> _Task statement_
Write out the full listing again. Make no alterations.
---- Available data
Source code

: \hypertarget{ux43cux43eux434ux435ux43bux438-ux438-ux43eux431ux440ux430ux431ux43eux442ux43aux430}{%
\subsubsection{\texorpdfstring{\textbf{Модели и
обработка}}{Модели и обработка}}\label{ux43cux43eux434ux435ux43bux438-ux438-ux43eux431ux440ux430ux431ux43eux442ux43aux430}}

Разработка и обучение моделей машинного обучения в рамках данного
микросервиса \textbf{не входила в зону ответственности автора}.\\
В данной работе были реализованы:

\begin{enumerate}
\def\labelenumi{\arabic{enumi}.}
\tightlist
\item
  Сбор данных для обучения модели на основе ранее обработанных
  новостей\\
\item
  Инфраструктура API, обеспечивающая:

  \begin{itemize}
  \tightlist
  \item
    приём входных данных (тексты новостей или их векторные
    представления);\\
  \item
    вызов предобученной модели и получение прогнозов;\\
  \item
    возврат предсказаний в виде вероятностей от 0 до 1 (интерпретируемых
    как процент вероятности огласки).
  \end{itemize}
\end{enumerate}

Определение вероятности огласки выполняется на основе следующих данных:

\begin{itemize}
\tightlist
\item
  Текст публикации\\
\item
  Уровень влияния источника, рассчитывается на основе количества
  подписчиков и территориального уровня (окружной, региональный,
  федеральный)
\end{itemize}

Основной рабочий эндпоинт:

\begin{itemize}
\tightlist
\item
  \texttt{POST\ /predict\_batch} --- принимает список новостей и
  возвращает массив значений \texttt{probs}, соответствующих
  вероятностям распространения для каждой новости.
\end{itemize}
--------
> _Result below_
Source code

: \hypertarget{ux43cux43eux434ux435ux43bux438-ux438-ux43eux431ux440ux430ux431ux43eux442ux43aux430}{%
\subsubsection{\texorpdfstring{\textbf{Модели и
обработка}}{Модели и обработка}}\label{ux43cux43eux434ux435ux43bux438-ux438-ux43eux431ux440ux430ux431ux43eux442ux43aux430}}

Разработка и обучение моделей машинного обучения в рамках данного
микросервиса \textbf{не входила в зону ответственности автора}.\\
В данной работе были реализованы:

\begin{enumerate}
\def\labelenumi{\arabic{enumi}.}
\tightlist
\item
  Сбор данных для обучения модели на основе ранее обработанных
  новостей\\
\item
  Инфраструктура API, обеспечивающая:

  \begin{itemize}
  \tightlist
  \item
    приём входных данных (тексты новостей или их векторные
    представления);\\
  \item
    вызов предобученной модели и получение прогнозов;\\
  \item
    возврат предсказаний в виде вероятностей от 0 до 1 (интерпретируемых
    как процент вероятности огласки).
  \end{itemize}
\end{enumerate}

Определение вероятности огласки выполняется на основе следующих данных:

\begin{itemize}
\tightlist
\item
  Текст публикации\\
\item
  Уровень влияния источника, рассчитывается на основе количества
  подписчиков и территориального уровня (окружной, региональный,
  федеральный)
\end{itemize}

Основной рабочий эндпоинт:

\begin{itemize}
\tightlist
\item
  \texttt{POST\ /predict\_batch} --- принимает список новостей и
  возвращает массив значений \texttt{probs}, соответствующих
  вероятностям распространения для каждой новости.
\end{itemize}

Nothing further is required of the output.